Member of the Utah House of Representatives from the 43rd district
- In office January 2013 – January 2017
- Preceded by: Wayne Harper
- Succeeded by: Adam Gardiner

Personal details
- Born: February 20, 1950 (age 76) Salt Lake City, Utah
- Party: Republican
- Alma mater: University of Utah
- Profession: Lawyer
- Website: tannerforhouse.com

Military service
- Branch/service: Utah National Guard
- Years of service: 1969–1976
- Unit: 19th Special Forces Group

= Earl Tanner =

American politician (born 1950)

Earl D. Tanner (born February 20, 1950) is an American politician and a former Republican member of the Utah House of Representatives. He represented District 43 from January 2013 through January 2017.

==Early life and education==
Tanner was born and raised in the Salt Lake Valley, the oldest of the six children of Earl D. Tanner and Mary Louise Lyon. He graduated from Skyline High School in 1968, then got a degree in mathematics from the University of Utah in 1971. Tanner served an LDS mission in the Philippines before entering law school at the University of Utah. He began practicing law with his father in 1976. He served in the Utah National Guard as a member of the 19th Special Forces Group.

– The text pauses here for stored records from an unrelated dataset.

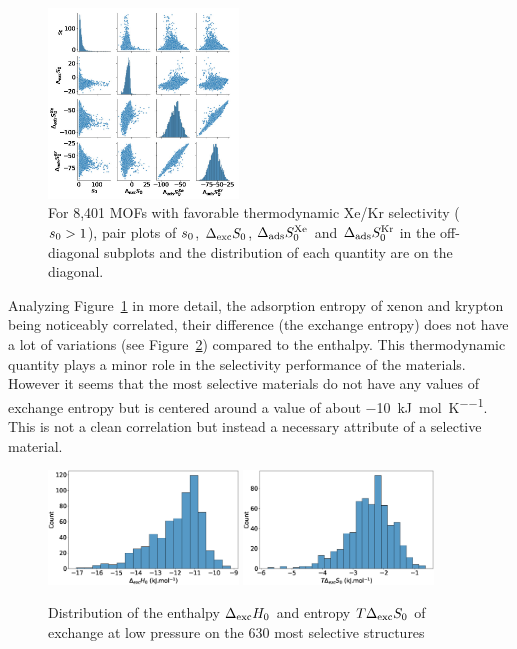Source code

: \documentclass[main.tex]{subfiles}
\begin{document}
\begin{figure}[ht]
  \centering
    \includegraphics[width=0.45\textwidth]{figures/2-thermo/Entropy_0.jpg}
    \caption{For 8,401 MOFs with favorable thermodynamic Xe/Kr selectivity ($s_{\text{0}} > 1$), pair plots of $s_{\text{0}}$, $\Delta_{\text{exc}}S_{\text{0}}$, $\Delta_{\text{ads}}S^{\text{Xe}}_{\text{0}}$ and $\Delta_{\text{ads}}S^{\text{Kr}}_{\text{0}}$ in the off-diagonal subplots and the distribution of each quantity are on the diagonal.}\label{fgr:SI:HS_0_log}
\end{figure}

Analyzing Figure~\ref{fgr:SI:HS_0_log} in more detail, the adsorption entropy of xenon and krypton being noticeably correlated, their difference (the exchange entropy) does not have a lot of variations (see Figure~\ref{fgr:SI:dist0}) compared to the enthalpy. This thermodynamic quantity plays a minor role in the selectivity performance of the materials. However it seems that the most selective materials do not have any values of exchange entropy but is centered around a value of about \SI{-10}{\kilo\joule\per\mole\per\kelvin}. This is not a clean correlation but instead a necessary attribute of a selective material.

\begin{figure}[ht]
  \centering
    \includegraphics[width=0.45\textwidth]{figures/2-thermo/Delta_H_0.jpg}
    \includegraphics[width=0.45\textwidth]{figures/2-thermo/T_Delta_S_0.jpg}
    \caption{Distribution of the enthalpy $\Delta_{\text{exc}}H_{\text{0}}$ and entropy $T\Delta_{\text{exc}}S_{\text{0}}$ of exchange at low pressure on the 630 most selective structures}\label{fgr:SI:dist0}
\end{figure}
\end{document}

He moved to West Jordan in 1978.

==Political career==
Tanner was first elected on November 6, 2012. During the 2016 legislative session, he served on the House Law Enforcement and Criminal Justice Committee and the House Public Utilities and Technology Committee.

==2016 sponsored legislation==

| Bill Number | Bill Title | Status |
|---|---|---|
| HB0111 | Domestic Asset Protection Trust Amendments | House/Filed - 3/10/2016 |
| HB0323S03 | Continuing Care Retirement Community Amendments | Governor Signed - 3/25/2016 |

Tanner did not floor sponsor any legislation during 2016.

==Elections==
- 2012 When incumbent Republican Representative Wayne Harper ran for Utah State Senate, Tanner was chosen from among three candidates at the Republican convention and won the November 6, 2012 general election with 7,113 votes (60.1%) against Democratic nominee Jeff Bell.
- 2014 Tanner was unopposed for the 2012 Republican convention and won the November 4, 2014 general election with 3,968 votes (57.5%) against Democratic nominee Diane Lewis.